Screening for mutations in the ISL1 gene in patients with thyroid dysgenesis.

CONTEXT

Congenital hypothyroidism (CH) is a common endocrine disorder with an incidence of 1:3000- 4000 newborns. In 80-85% of cases, CH is caused by defects in thyroid organogenesis, resulting in absent, ectopically located, and/or severely reduced gland, all conditions indicated as "thyroid dysgenesis" (TD). A higher prevalence of congenital heart diseases has been documented in children with CH compared to the general population. This association suggests a possible pathogenic role of genes involved in both heart and thyroid development.

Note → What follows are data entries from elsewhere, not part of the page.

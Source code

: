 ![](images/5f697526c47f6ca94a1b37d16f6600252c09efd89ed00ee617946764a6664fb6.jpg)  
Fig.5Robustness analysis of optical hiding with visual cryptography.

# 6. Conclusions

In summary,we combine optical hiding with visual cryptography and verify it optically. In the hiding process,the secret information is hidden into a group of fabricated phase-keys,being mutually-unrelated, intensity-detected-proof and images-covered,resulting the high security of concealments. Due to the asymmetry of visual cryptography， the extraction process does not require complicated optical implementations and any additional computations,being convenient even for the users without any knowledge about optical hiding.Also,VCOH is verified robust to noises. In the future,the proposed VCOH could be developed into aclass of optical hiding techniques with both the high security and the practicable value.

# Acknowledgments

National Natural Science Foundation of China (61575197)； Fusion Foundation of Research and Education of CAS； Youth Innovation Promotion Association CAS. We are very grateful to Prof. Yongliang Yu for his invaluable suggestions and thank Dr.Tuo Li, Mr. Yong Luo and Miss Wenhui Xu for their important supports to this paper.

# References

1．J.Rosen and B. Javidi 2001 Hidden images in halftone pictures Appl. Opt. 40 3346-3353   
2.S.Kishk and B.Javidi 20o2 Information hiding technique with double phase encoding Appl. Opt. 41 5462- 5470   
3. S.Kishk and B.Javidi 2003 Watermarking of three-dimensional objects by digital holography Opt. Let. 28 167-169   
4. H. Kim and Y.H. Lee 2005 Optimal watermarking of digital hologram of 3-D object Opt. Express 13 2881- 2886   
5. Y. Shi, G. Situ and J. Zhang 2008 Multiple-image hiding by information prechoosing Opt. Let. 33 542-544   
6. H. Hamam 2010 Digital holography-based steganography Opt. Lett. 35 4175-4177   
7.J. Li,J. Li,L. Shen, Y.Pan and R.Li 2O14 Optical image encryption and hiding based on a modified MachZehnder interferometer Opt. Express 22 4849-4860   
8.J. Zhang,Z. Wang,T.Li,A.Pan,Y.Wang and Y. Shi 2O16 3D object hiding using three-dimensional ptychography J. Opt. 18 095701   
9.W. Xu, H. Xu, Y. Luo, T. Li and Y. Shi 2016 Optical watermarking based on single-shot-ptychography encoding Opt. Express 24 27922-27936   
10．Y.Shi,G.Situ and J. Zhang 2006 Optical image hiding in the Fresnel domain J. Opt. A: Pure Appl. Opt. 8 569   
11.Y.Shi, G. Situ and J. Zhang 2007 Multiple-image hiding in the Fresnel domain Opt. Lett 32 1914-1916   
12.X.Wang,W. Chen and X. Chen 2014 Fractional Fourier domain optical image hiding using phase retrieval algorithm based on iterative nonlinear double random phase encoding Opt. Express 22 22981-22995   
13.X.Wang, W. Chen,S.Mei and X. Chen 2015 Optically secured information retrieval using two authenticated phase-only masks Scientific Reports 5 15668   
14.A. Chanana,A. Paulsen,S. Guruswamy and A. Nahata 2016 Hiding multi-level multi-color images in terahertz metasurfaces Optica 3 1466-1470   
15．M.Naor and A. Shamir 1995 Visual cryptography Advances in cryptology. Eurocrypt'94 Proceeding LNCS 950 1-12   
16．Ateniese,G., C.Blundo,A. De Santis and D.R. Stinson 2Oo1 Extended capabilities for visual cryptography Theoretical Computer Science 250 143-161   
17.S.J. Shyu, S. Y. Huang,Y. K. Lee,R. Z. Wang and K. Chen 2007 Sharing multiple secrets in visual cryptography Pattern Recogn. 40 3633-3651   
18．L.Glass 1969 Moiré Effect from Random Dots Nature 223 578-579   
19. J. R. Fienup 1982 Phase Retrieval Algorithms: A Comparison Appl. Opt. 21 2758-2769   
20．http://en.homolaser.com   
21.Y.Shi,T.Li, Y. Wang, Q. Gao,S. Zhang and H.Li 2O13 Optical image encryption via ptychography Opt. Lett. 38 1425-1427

Among these, it can be included Isl1, a transcription factor containing a LIM homeodomain that is expressed in both thyroid and heart during morphogenesis.

OBJECTIVE

In the present study, we investigate the role of ISL1 in the pathogenesis of TD.

SETTINGS AND PATIENTS

By single stranded conformational polymorphism, we screened for mutations the entire ISL1 coding sequence in 96 patients with TD and in 96 normal controls.

RESULTS

No mutations have been found in patients and controls.

CONCLUSION

Our data indicate that, despite the relevant role of ISL1 in thyroid and heart morphogenesis, mutations in its coding region are not associated with TD in our group of patients.